Catatan tambahan untuk Martin Manurung
Coen Husain Pontoh
Artikel Martin Manurung (Investasi Asing, Antara Mitos dan Realitas), sangat menarik untuk didiskusikan lebih lanjut. Melalui artikel itu, Martin sukses merobek sepuhan emas yang dilekatkan pada investasi asing. Kepercayaan bahwa investasi asing akan membawa manfaat, ternyata lebih banyak mitosnya.
Saya ingin menyumbang beberapa catatan terhadap artikel itu. Sebenarnya, secara teoritis, sejak dekade 1970an, para teoritisi aliran ketergantungan (dependencia theory), telah meyimpulkan bahwa hubungan antara negara kapitalis pinggiran dengan negara kapitalis maju hanya akan mendatangkan kerugian terhadap pihak pertama. Bentuk hubungan itu bisa dalam wujud perdagangan maupun investasi asing. Itu sebabnya Samir Amin, salah satu pentolan aliran itu, hingga kini terus mengampanyekan, jika negara berkembang ingin keluar dari lingkaran setan kemiskinan dan keterbelakangan, segera memutus hubungannya dengan negara kapitalis maju. Termasuk yang harus diputuskan itu adalah investasi asing karena, investasi asing merupakan salah satu pemicu pengintegrasian ekonomi negara kapitalis terbelakang ke dalam ekonomi negara kapitalis maju.
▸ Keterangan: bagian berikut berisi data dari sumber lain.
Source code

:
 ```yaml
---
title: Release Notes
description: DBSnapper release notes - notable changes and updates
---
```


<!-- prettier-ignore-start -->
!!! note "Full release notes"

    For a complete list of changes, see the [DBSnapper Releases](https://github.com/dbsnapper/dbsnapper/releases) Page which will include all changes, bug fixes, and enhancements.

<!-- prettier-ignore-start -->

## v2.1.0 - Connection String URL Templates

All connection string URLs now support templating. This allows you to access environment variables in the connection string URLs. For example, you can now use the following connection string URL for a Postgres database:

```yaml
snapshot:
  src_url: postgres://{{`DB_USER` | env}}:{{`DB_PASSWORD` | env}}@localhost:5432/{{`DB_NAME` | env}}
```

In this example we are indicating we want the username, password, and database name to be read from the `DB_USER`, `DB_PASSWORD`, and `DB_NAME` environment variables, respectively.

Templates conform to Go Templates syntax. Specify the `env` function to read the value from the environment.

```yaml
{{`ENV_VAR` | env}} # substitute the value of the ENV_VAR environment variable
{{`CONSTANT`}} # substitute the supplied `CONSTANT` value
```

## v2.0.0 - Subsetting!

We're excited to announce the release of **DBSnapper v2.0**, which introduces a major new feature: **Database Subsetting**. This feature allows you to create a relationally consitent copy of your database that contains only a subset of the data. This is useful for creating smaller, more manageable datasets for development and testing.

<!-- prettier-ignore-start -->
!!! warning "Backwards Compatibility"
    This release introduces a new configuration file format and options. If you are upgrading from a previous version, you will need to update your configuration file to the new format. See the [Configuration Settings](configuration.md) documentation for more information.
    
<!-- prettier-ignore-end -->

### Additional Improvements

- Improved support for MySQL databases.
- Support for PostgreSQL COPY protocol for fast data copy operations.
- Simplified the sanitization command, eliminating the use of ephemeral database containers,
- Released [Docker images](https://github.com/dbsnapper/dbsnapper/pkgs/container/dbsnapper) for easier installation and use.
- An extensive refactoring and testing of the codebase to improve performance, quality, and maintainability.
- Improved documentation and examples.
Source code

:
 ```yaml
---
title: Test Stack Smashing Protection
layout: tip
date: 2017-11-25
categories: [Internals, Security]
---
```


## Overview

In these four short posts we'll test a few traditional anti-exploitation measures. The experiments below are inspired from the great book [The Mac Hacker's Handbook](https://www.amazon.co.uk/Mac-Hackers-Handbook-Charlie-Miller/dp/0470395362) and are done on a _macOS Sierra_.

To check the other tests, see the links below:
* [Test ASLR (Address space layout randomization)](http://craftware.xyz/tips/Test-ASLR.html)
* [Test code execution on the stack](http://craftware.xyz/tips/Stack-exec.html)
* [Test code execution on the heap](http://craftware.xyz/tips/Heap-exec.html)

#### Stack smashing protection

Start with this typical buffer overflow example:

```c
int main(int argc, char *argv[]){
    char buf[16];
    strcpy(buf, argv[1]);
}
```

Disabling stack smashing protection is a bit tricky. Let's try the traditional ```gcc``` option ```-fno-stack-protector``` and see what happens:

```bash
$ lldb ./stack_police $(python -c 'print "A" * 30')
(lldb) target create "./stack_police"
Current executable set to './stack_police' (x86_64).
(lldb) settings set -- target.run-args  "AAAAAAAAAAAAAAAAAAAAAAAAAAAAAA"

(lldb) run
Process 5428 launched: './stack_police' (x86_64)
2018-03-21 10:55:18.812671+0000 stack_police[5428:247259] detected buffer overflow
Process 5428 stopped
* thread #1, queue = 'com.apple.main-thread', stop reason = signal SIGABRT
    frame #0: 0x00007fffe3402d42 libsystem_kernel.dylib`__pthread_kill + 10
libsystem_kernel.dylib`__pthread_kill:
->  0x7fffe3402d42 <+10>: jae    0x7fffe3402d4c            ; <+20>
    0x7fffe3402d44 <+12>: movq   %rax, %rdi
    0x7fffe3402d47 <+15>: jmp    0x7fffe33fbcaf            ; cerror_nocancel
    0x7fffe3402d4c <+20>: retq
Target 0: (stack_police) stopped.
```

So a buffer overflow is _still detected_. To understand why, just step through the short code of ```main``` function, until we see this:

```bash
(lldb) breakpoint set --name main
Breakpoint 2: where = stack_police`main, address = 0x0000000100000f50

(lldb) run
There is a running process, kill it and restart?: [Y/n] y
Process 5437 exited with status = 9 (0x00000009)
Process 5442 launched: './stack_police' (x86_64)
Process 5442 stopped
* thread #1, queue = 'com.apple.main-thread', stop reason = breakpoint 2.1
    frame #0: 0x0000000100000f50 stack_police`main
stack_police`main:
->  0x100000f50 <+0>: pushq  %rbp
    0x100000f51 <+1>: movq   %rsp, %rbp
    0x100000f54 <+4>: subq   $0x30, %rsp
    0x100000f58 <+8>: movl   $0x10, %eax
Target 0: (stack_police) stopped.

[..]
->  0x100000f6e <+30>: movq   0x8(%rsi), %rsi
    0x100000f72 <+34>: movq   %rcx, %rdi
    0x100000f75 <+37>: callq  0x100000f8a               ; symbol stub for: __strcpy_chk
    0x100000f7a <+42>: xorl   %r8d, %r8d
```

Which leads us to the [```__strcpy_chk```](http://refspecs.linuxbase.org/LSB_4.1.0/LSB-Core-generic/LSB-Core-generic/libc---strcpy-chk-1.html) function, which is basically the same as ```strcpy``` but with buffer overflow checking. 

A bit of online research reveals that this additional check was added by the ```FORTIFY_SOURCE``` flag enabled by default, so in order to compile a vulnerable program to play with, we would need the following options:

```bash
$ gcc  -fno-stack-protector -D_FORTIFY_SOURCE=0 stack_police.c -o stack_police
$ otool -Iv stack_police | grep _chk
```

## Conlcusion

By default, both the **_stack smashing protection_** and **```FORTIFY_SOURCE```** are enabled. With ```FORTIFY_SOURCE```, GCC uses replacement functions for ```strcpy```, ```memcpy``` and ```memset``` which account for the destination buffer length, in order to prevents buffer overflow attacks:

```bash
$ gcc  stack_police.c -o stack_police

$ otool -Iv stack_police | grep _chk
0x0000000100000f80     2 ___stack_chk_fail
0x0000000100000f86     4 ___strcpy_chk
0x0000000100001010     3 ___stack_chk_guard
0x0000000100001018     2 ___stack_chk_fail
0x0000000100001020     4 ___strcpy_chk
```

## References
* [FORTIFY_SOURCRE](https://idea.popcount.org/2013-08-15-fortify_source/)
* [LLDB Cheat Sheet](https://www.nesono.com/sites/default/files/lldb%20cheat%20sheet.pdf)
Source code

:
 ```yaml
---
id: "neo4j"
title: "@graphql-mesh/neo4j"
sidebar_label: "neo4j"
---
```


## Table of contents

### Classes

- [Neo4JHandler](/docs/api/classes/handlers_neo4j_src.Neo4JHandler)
Tetapi, mari tinggalkan sejenak ujar-ujar teoritis. Lihatlah fakta, ke arah mana modal internasional bergerak dan bagaimana komposisi modal saat ini. Dari fakta itu, bisa dilacak mengapa saya menyebut rejim SBY-JK ini tengah bermimpi mengejar investasi asing. Sebelumnya, perlu dibedakan dua jenis investasi asing: investasi asing langsung/foreign direct investment (FDI) dan investasi portfolio. Investasi asing langsung bermakna, para investor datang ke sebuah negeri seperti Indonesia, dengan membawa uang kontan dalam tasnya, bikin perjanjian dengan pemerintah, lalu bangun pabrik. Itu sebabnya, investor jenis ini butuh kepastian usaha, peduli pada iklim politik-ekonomi-keamanan sebuah negara dimana investasinya mau ditanamkan. Sementara investasi portfolio, adalah investasi yang ditanamkan di pasar modal atau bursa saham. Investasi jenis ini bergerak dalam hitungan detik. Perpindahan modal dari satu negara ke negara lain terjadi dalam satu kedipan mata, dan para pelaku investasi ini lebih tepat disebut spekulan ketimbang investor. Itu pula sebabnya, investor jenis ini tidak terlalu peduli dengan persoalan kepastian usaha dan tetek-bengek urusan politik. Bahkan, kondisi yang krisis bisa mendatangkan keuntungan berlipat bagi para spekulan. Spekulan yang tinggal di Pulau Macau, misalnya, boleh saja membeli salah satu perusahaan yang bangkrut di Indonesia, untuk kemudian dijual lagi ke spekulan lain di negeri seberang lainnya. Segala upaya untuk merangkul mereka, ibarat jala menjaring angin. Celakanya, secara statistik, besaran uang yang berputar di lingkaran investasi portfolio kini lebih dominan ketimbang investasi asing langsung.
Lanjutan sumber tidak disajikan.